How different is Jesus’s desolation in the garden and on the cross, to Peter’s. Peter, who wept “bitterly” after he denied Jesus not once, but three times. Now I totally get Peter’s distress, because it is just the kind of thing I might do – promise to die with Jesus but then be just plain unable to do the right thing when it came to the crunch, and then be utterly consumed with guilt and self-recrimination afterwards.
I don’t need to imagine that. I’ve felt it. Not in such dramatic circumstances, just in little ways, but it’s very painful nonetheless, yes? When we realise we’ve sinned, and that in the sinning we’ve hurt ourselves as much or maybe even more than anyone else.
I totally got Peter today. His sin and mine is not so different. When Peter denied his friendship with Jesus, when he swore that he didn’t even know the man, he was denying himself, his place in the world which, as Jesus’ right hand man, was right by Jesus’ side at least by desire if not literally.
Don’t I act, often, as if I didn’t even know the man? As if I am not right by his side in this holy vocation of marriage and motherhood that he’s given me? When I yell and demand and criticise and fume and swear that I’m right and anyone who thinks differently is in the wrong? Or (more likely) when I get despondent over something?
In those kinds of moods, if someone were to say to me, “Aren’t you a follower of Jesus?” I’d probably say, “Forget that, I don’t want to talk about that now”, thinking “What difference does that make to what’s happening right now?”
Which is not much different to Peter’s, “I don’t know who you’re talking about”.
So, yeah, I get Peter.
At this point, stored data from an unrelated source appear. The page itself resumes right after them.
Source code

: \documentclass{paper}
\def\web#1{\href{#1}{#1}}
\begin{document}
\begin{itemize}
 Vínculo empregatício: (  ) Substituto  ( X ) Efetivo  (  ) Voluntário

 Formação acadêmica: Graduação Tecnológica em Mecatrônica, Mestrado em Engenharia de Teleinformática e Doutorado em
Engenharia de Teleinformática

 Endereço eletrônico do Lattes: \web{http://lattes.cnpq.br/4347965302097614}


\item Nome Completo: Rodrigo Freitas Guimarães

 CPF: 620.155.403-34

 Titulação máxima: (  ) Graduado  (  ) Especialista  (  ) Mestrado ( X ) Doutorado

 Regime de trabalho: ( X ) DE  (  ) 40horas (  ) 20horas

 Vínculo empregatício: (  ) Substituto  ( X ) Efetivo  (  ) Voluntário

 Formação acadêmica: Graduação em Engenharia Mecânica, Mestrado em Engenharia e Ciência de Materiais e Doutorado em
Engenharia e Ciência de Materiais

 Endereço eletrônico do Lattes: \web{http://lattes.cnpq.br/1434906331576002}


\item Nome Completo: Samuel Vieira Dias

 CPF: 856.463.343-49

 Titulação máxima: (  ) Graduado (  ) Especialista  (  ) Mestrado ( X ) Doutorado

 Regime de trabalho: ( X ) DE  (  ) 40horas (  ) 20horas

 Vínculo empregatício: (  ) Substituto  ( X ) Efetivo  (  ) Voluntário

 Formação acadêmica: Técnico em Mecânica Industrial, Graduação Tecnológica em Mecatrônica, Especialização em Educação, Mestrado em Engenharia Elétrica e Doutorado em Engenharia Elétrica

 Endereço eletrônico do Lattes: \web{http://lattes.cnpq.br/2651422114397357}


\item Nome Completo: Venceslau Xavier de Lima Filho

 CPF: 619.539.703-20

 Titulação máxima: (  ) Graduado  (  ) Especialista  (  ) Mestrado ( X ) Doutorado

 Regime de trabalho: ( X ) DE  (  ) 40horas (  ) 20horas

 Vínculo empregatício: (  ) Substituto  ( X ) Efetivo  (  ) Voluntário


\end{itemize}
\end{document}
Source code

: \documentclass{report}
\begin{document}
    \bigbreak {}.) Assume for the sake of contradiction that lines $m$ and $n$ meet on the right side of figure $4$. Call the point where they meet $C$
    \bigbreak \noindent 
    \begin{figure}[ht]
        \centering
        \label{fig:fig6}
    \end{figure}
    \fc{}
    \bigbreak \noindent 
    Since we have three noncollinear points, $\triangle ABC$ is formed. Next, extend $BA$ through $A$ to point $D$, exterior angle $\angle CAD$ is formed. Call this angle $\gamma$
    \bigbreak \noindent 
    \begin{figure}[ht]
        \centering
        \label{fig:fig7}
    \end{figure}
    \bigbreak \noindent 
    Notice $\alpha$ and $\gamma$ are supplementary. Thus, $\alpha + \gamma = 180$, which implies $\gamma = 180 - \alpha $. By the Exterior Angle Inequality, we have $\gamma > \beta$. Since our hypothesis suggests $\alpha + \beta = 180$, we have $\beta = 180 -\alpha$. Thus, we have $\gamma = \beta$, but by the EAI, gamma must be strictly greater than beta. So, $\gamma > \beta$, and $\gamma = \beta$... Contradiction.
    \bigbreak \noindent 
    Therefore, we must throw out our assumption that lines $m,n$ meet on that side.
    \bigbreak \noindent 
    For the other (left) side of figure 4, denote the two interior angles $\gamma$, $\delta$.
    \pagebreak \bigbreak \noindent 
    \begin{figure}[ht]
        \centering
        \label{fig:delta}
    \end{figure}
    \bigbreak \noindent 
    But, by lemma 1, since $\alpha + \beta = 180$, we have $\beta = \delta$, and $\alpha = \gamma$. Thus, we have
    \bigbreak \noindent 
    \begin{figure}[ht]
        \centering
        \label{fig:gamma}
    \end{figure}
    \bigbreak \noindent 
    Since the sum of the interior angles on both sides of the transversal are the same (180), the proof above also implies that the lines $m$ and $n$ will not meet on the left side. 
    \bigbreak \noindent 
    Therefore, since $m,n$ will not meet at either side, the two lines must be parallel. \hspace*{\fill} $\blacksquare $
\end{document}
He was afraid, and had good reason to be. Me, I’m just…I don’t know…forgetful. But we’ve both denied Jesus.
The difference is that I’ve got something to learn from St Peter, which is that he didn’t just stay there feeling bad for ever. St Peter went on to put that awful night behind him forever because of the resurrection. He was literally redeemed by the literal resurrected Christ, in that early morning moment by the lake.
And I have to remember the resurrection because I often live, or feel, as though it never happened. As though my falling, sinning, and getting up again only to trip again is all there is to my life. This Jesus, this one who took on all the evil in the world for me, is actually, truly, really, alive, and has already redeemed me – though by a baptismal font, not a lake :), and then every time I go to confession.
This is why we need to celebrate Easter year after year after year. Because we forget, truly, we forget.
Life just runs on and runs us over if we let it, if we don’t stop and remember, often and each day, that Jesus is alive. And it should make a massive, practical, difference!
But I’m getting ahead of myself. It’s not Easter Sunday yet. And just so you know it wasn’t all deep and meaningful around here today I wanted to show you a photo of what we did this afternoon.
We made blueberry muffins, which are okay, but not as good as the yoghurt and berry ones I usually make. And that cute little guy didn’t even help one bit, that was the big girl who was desperate to do some baking today.
And we’re still admiring the roses we got from Peter’s mum who got given lots of flowers for her recent birthday.
Tomorrow’s the first official day of the school holidays, and I have no idea what we’re going to do so I’d better go and give it some thought!